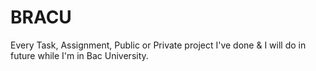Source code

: # BRACU
Every Task, Assignment, Public or Private project I've done &amp; I will do in future while I'm in Bac University.
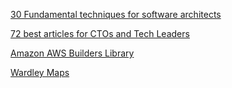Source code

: 
[30 Fundamental techniques for software architects](https://www.workingsoftware.dev/fundamental-techniques-for-software-architects/)

[72 best articles for CTOs and Tech Leaders](https://lemon.io/blog/72-best-articles-for-ctos-and-tech-leaders/)

[Amazon AWS Builders Library](https://aws.amazon.com/builders-library/)

[Wardley Maps](https://blog.alexewerlof.com/p/wardley-maps-and-pace-layering-for?aid=recMsQhl3IWDGq8eN&_bhlid=ed6f0b480d615bc24f81f9c878f80f4784e75491)
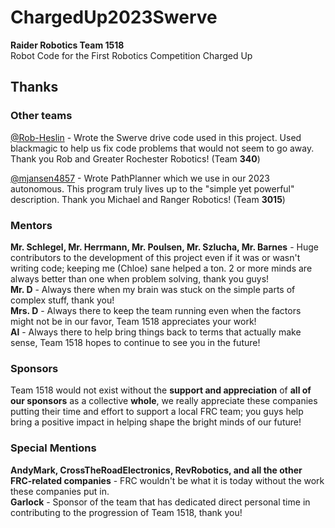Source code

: # ChargedUp2023Swerve
<b>Raider Robotics Team 1518</b><br>
Robot Code for the First Robotics Competition Charged Up

## Thanks

### Other teams
[@Rob-Heslin](https://github.com/Rob-Heslin) - Wrote the Swerve drive code used in this project. Used blackmagic to help us fix
code problems that would not seem to go away. Thank you Rob and Greater Rochester Robotics! (Team <b>340</b>)

[@mjansen4857](https://github.com/mjansen4857) - Wrote PathPlanner which we use in our 2023 autonomous. This program truly lives up to the
"simple yet powerful" description. Thank you Michael and Ranger Robotics! (Team <b>3015</b>)

### Mentors
<b>Mr. Schlegel, Mr. Herrmann, Mr. Poulsen, Mr. Szlucha, Mr. Barnes</b> - Huge contributors to the development of this project even if it was or wasn't writing
code; keeping me (Chloe) sane helped a ton. 2 or more minds are always better than one when problem solving, thank you guys!<br>
<b>Mr. D</b> - Always there when my brain was stuck on the simple parts of complex stuff, thank you!<br>
<b>Mrs. D</b> - Always there to keep the team running even when the factors might not be in our favor, Team 1518 appreciates your work!<br>
<b>Al</b> - Always there to help bring things back to terms that actually make sense, Team 1518 hopes to continue to see you in the future!<br>
  
### Sponsors
Team 1518 would not exist without the <b>support and appreciation</b> of <b>all of our sponsors</b> as a collective <b>whole</b>, we really appreciate these companies putting their time and effort to support a local FRC team; you guys help bring a positive impact in helping shape the bright minds of our future!

### Special Mentions
<b>AndyMark, CrossTheRoadElectronics, RevRobotics, and all the other FRC-related companies</b> - FRC wouldn't be what it is today without the work
these companies put in.<br>
<b>Garlock</b> - Sponsor of the team that has dedicated direct personal time in contributing to the progression of Team 1518, thank you! 
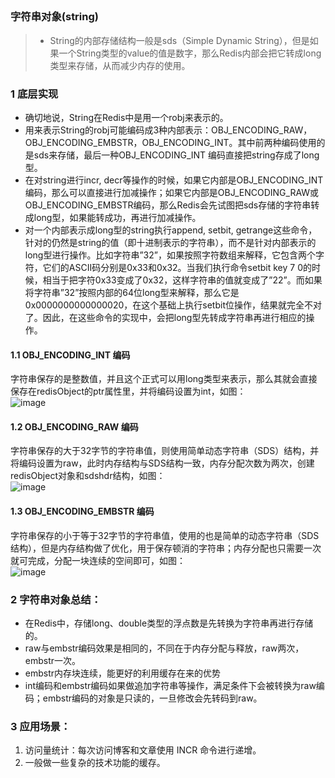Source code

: ## <h3 id="redis_data_structure_1">字符串对象(string)</h3>
> - String的内部存储结构一般是sds（Simple Dynamic String），但是如果一个String类型的value的值是数字，那么Redis内部会把它转成long类型来存储，从而减少内存的使用。
### 1 底层实现
- 确切地说，String在Redis中是用一个robj来表示的。
- 用来表示String的robj可能编码成3种内部表示：OBJ_ENCODING_RAW，OBJ_ENCODING_EMBSTR，OBJ_ENCODING_INT。其中前两种编码使用的是sds来存储，最后一种OBJ_ENCODING_INT 编码直接把string存成了long型。
- 在对string进行incr, decr等操作的时候，如果它内部是OBJ_ENCODING_INT编码，那么可以直接进行加减操作；如果它内部是OBJ_ENCODING_RAW或OBJ_ENCODING_EMBSTR编码，那么Redis会先试图把sds存储的字符串转成long型，如果能转成功，再进行加减操作。
- 对一个内部表示成long型的string执行append, setbit, getrange这些命令，针对的仍然是string的值（即十进制表示的字符串），而不是针对内部表示的long型进行操作。比如字符串”32”，如果按照字符数组来解释，它包含两个字符，它们的ASCII码分别是0x33和0x32。当我们执行命令setbit key 7 0的时候，相当于把字符0x33变成了0x32，这样字符串的值就变成了”22”。而如果将字符串”32”按照内部的64位long型来解释，那么它是0x0000000000000020，在这个基础上执行setbit位操作，结果就完全不对了。因此，在这些命令的实现中，会把long型先转成字符串再进行相应的操作。
#### 1.1 OBJ_ENCODING_INT 编码
字符串保存的是整数值，并且这个正式可以用long类型来表示，那么其就会直接保存在redisObject的ptr属性里，并将编码设置为int，如图：<br/>
![image](https://user-images.githubusercontent.com/87458342/132519704-605f9566-20c2-45c4-b5a3-23faad04d111.png)

#### 1.2 OBJ_ENCODING_RAW 编码
字符串保存的大于32字节的字符串值，则使用简单动态字符串（SDS）结构，并将编码设置为raw，此时内存结构与SDS结构一致，内存分配次数为两次，创建redisObject对象和sdshdr结构，如图：<br/>
![image](https://user-images.githubusercontent.com/87458342/132519802-72780b33-00a3-440a-a036-169675c1a079.png)

#### 1.3 OBJ_ENCODING_EMBSTR 编码
字符串保存的小于等于32字节的字符串值，使用的也是简单的动态字符串（SDS结构），但是内存结构做了优化，用于保存顿消的字符串；内存分配也只需要一次就可完成，分配一块连续的空间即可，如图：<br/>
![image](https://user-images.githubusercontent.com/87458342/132519975-152ef3c0-f2e8-4bdb-94f0-15d80070b8d1.png)

### 2 字符串对象总结：
   * 在Redis中，存储long、double类型的浮点数是先转换为字符串再进行存储的。
   * raw与embstr编码效果是相同的，不同在于内存分配与释放，raw两次，embstr一次。
   * embstr内存块连续，能更好的利用缓存在来的优势
   * int编码和embstr编码如果做追加字符串等操作，满足条件下会被转换为raw编码；embstr编码的对象是只读的，一旦修改会先转码到raw。
 
### 3 应用场景：
   1. 访问量统计：每次访问博客和文章使用 INCR 命令进行递增。
   2. 一般做一些复杂的技术功能的缓存。
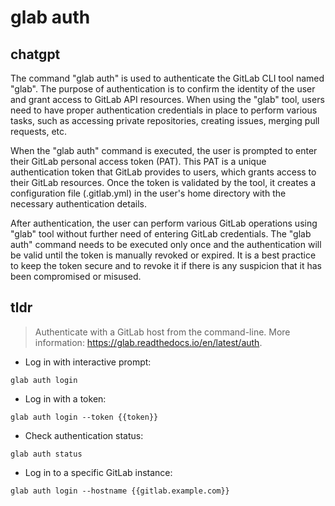 # glab auth 
## chatgpt 
The command "glab auth" is used to authenticate the GitLab CLI tool named "glab". The purpose of authentication is to confirm the identity of the user and grant access to GitLab API resources. When using the "glab" tool, users need to have proper authentication credentials in place to perform various tasks, such as accessing private repositories, creating issues, merging pull requests, etc.

When the "glab auth" command is executed, the user is prompted to enter their GitLab personal access token (PAT). This PAT is a unique authentication token that GitLab provides to users, which grants access to their GitLab resources. Once the token is validated by the tool, it creates a configuration file (.gitlab.yml) in the user's home directory with the necessary authentication details.

After authentication, the user can perform various GitLab operations using "glab" tool without further need of entering GitLab credentials. The "glab auth" command needs to be executed only once and the authentication will be valid until the token is manually revoked or expired. It is a best practice to keep the token secure and to revoke it if there is any suspicion that it has been compromised or misused. 

## tldr 
 
> Authenticate with a GitLab host from the command-line.
> More information: <https://glab.readthedocs.io/en/latest/auth>.

- Log in with interactive prompt:

`glab auth login`

- Log in with a token:

`glab auth login --token {{token}}`

- Check authentication status:

`glab auth status`

- Log in to a specific GitLab instance:

`glab auth login --hostname {{gitlab.example.com}}`
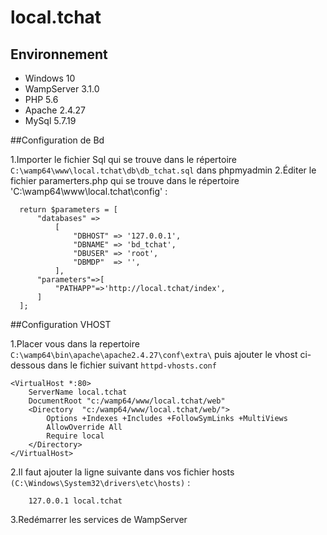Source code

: # local.tchat
## Environnement
- Windows 10
- WampServer 3.1.0
- PHP 5.6
- Apache 2.4.27
- MySql 5.7.19


##Configuration de Bd
 
  1.Importer le fichier Sql qui se trouve dans le répertoire `C:\wamp64\www\local.tchat\db\db_tchat.sql` dans phpmyadmin
  2.Éditer le fichier paramerters.php qui se trouve dans le répertoire 'C:\wamp64\www\local.tchat\config\' :
  
      return $parameters = [
          "databases" =>
              [
                  "DBHOST" => '127.0.0.1',
                  "DBNAME" => 'bd_tchat',
                  "DBUSER" => 'root',
                  "DBMDP"  => '',
              ],
          "parameters"=>[
              "PATHAPP"=>'http://local.tchat/index',
          ]
      ];
      

##Configuration VHOST

1.Placer vous dans la repertoire  `C:\wamp64\bin\apache\apache2.4.27\conf\extra\`
puis ajouter le vhost ci-dessous dans le fichier suivant `httpd-vhosts.conf`

    <VirtualHost *:80>
        ServerName local.tchat
        DocumentRoot "c:/wamp64/www/local.tchat/web"
        <Directory  "c:/wamp64/www/local.tchat/web/">
            Options +Indexes +Includes +FollowSymLinks +MultiViews
            AllowOverride All
            Require local
        </Directory>
    </VirtualHost>

 2.Il faut ajouter la ligne suivante dans vos fichier hosts `(C:\Windows\System32\drivers\etc\hosts)` : 
        
        127.0.0.1 local.tchat
        
 3.Redémarrer les services de WampServer 
    

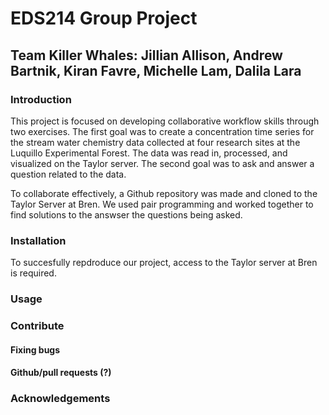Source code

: # EDS214 Group Project
## Team Killer Whales: Jillian Allison, Andrew Bartnik, Kiran Favre, Michelle Lam, Dalila Lara


### Introduction
This project is focused on developing collaborative workflow skills through two exercises. The first goal was to create a concentration time series for the stream water chemistry data collected at four research sites at the Luquillo Experimental Forest. The data was read in, processed, and visualized on the Taylor server. The second goal was to ask and answer a question related to the data. 

To collaborate effectively, a Github repository was made and cloned to the Taylor Server at Bren. We used pair programming and worked together to find solutions to the answser the questions being asked. 

### Installation
To succesfully repdroduce our project, access to the Taylor server at Bren is required. 

### Usage

### Contribute 
#### Fixing bugs
#### Github/pull requests (?)

### Acknowledgements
--*--
EXERCISE GOAL =
In the entries above, find each line that has the word "access". Copy it.

SOLVED PROBLEM =
The command "glab auth" is used to authenticate the GitLab CLI tool named "glab". The purpose of authentication is to confirm the identity of the user and grant access to GitLab API resources. When using the "glab" tool, users need to have proper authentication credentials in place to perform various tasks, such as accessing private repositories, creating issues, merging pull requests, etc.
When the "glab auth" command is executed, the user is prompted to enter their GitLab personal access token (PAT). This PAT is a unique authentication token that GitLab provides to users, which grants access to their GitLab resources. Once the token is validated by the tool, it creates a configuration file (.gitlab.yml) in the user's home directory with the necessary authentication details.
To succesfully repdroduce our project, access to the Taylor server at Bren is required. 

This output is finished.